Sheep were one of the first animals that humans domesticated. The meat, skins, milk, and wool were crucial to the development of early civilizations like Babylon and Sumer. The Sumerian creation myth even has Sheep and Grain getting into an argument about who is more important to the people (spoiler alert, Grain wins). The fat tail sheep was (and is) particularly prized for the buttery soft fat in the tail. If you can find some, it would be great for this recipe. The only one that I could find when I made this was in 100 pound quantities, and I wasn’t ready to commit to that.
This stew doesn’t turn out very pretty, but the flavor is good. It’s very lamb-forward, and I recommend saving some risnātu crumbs for crunchy croutons because everything else is very soft.

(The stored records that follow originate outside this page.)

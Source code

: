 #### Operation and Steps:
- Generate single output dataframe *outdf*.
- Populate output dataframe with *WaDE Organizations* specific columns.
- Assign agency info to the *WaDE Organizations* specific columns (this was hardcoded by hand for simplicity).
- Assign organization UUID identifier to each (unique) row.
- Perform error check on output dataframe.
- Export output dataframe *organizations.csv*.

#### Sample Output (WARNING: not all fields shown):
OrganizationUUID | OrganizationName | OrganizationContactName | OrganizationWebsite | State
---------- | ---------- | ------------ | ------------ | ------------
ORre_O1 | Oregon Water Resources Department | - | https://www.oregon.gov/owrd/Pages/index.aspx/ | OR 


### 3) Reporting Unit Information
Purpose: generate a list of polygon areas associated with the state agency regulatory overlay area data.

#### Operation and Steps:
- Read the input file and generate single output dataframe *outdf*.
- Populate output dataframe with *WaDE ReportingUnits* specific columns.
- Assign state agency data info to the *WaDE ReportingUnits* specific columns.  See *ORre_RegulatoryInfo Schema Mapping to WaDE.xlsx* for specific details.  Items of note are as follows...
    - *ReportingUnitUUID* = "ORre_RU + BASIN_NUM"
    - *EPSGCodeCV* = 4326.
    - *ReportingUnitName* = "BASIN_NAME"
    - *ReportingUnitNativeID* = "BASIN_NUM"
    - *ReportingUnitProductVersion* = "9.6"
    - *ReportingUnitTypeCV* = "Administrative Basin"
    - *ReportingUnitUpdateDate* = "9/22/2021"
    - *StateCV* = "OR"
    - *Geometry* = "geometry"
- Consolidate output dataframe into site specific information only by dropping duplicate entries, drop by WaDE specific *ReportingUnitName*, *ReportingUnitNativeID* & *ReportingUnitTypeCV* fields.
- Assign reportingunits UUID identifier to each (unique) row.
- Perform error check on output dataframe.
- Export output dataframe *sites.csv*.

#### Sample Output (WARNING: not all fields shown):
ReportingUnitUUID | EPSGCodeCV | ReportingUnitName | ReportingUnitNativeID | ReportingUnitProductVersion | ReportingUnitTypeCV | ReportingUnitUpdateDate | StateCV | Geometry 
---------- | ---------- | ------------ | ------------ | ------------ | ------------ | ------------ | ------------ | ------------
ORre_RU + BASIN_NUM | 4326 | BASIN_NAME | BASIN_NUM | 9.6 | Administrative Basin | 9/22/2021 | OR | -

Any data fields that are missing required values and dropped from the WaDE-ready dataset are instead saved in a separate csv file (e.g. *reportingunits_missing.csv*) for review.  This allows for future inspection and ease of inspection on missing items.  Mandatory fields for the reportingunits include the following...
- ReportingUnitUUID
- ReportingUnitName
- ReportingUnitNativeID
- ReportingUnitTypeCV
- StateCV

The Persian shallot has a very unique flavor that adds a nice zing that really jumps out at you. The stew does turn out a bit greasy, which is intentional, but I wonder how the fat tail sheep fat would have worked. With ancient recipes, there’s a lot of room to change things up and still be just as potentially right or wrong, so use whatever meat and animal fat you like, adjust the quantities of ingredients and the cook time, and make it your own.
Ingredients:
Risnātu
- 1 cup (140 g) barley flour
- 1/3 cup (75 ml) water
- 1/4 cup (60 ml) olive oil or melted ghee
- 1/2 teaspoon salt
Stew
- 1 quart (1 L) hot water
- 1/2 cup (100 g) fat, use from the fat tail sheep if you can find it, but any animal fat like regular tail sheep, tallow, or lard will work
- 2 teaspoons sea salt
- 1 onion, diced
- 1/4 cup (50 g) chopped Persian shallot*
- 2 cups (475 ml) sheep milk, or cow or goat
- 1/2 cup chopped leek
- 4 to 5 cloves of garlic
- 1 pound (450 g) lamb cut into large bite size pieces
*See notes below.
Instructions:
- For the risnātu: Preheat the oven to 425°F (220°C).
- Mix the barley flour and salt in a bowl. Add the water and oil and mix to form a shaggy dough.

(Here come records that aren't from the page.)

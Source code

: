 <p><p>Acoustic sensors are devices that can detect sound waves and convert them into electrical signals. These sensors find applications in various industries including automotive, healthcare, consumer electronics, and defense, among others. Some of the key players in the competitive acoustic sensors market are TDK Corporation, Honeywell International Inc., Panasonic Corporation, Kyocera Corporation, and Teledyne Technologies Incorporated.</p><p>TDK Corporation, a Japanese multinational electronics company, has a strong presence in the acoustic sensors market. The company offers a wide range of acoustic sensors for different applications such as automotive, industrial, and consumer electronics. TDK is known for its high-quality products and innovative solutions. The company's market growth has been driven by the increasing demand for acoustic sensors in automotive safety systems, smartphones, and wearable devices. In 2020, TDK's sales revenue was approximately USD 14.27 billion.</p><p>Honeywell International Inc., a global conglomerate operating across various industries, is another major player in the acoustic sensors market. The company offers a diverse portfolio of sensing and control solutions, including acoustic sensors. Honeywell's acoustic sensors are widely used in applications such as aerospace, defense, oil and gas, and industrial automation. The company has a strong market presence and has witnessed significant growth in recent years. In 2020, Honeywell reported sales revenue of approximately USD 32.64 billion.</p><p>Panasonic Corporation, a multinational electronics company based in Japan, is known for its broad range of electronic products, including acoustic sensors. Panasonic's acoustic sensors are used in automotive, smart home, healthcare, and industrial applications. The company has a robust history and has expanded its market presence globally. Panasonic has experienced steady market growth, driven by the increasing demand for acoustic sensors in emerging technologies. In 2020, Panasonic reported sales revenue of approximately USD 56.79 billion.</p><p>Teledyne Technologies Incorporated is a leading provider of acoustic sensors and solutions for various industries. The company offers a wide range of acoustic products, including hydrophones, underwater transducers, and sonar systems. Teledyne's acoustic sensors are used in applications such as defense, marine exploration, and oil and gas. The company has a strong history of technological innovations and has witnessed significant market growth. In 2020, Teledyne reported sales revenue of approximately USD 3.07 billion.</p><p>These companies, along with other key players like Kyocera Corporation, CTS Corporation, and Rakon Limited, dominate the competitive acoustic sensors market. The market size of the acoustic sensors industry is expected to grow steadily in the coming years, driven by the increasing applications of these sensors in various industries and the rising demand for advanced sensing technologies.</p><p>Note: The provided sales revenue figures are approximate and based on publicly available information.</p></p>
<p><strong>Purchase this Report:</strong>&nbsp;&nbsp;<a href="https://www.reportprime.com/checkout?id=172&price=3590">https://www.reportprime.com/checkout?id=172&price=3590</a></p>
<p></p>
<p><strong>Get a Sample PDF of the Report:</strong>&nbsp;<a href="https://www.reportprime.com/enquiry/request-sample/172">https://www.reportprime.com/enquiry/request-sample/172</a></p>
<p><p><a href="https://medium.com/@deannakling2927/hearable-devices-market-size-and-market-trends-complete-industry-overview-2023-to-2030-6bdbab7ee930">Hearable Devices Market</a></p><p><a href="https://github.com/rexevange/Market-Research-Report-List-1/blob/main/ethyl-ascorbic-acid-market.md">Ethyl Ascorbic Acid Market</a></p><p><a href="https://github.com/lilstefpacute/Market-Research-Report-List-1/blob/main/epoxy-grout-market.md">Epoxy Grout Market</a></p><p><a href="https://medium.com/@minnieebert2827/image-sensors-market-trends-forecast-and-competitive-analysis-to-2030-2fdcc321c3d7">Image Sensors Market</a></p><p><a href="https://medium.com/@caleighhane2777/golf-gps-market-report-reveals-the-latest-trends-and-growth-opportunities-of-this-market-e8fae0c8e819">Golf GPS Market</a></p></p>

- Shape the dough into little cakes. Place them on a lined baking sheet and bake for 25 minutes. Turn the oven off and leave the risnātu in there to dry. You want them not as dry as hardtack (clack clack), but dry enough that they’ll easily crumble.
- After the risnātu has dried, crush it into a coarse powder, but leave some larger pieces to use as croutons later on.
- For the stew: Sauté the onion in a pan with a little of the oil for about 7 minutes, or until they’re translucent. Set them aside.
- While the onion cooks, melt a little of the fat in a large pot. Add the lamb and sprinkle it with some of the salt. Cook the lamb until it begins to brown.
- Add in the hot water, the rest of the salt, and the rest of the fat. Bring it to a boil, then lower the heat and simmer for 5 minutes.
- Add the sautéed onion, Persian shallot, milk, and most of the risnātu crumbs (save a few larger pieces for later). Simmer for 20 minutes.
- Grind the garlic into a paste with a mortar and pestle. Add the leek and mash them together. Add this mixture to the stew.
- At this point, you can add more milk if you want more broth in the stew. Simmer for another 20 to 30 minutes, or until the lamb is nice and tender. Leave the lid off if you want a thicker stew.
- When the lamb is tender, dish it up and garnish with the larger risnātu pieces and little chopped leek if you like. Serve it forth.
Notes
- Persian shallot has a unique flavor that would be hard to find a substitute for. I found some dried online. Soak it in water for about an hour and it’ll be ready to use.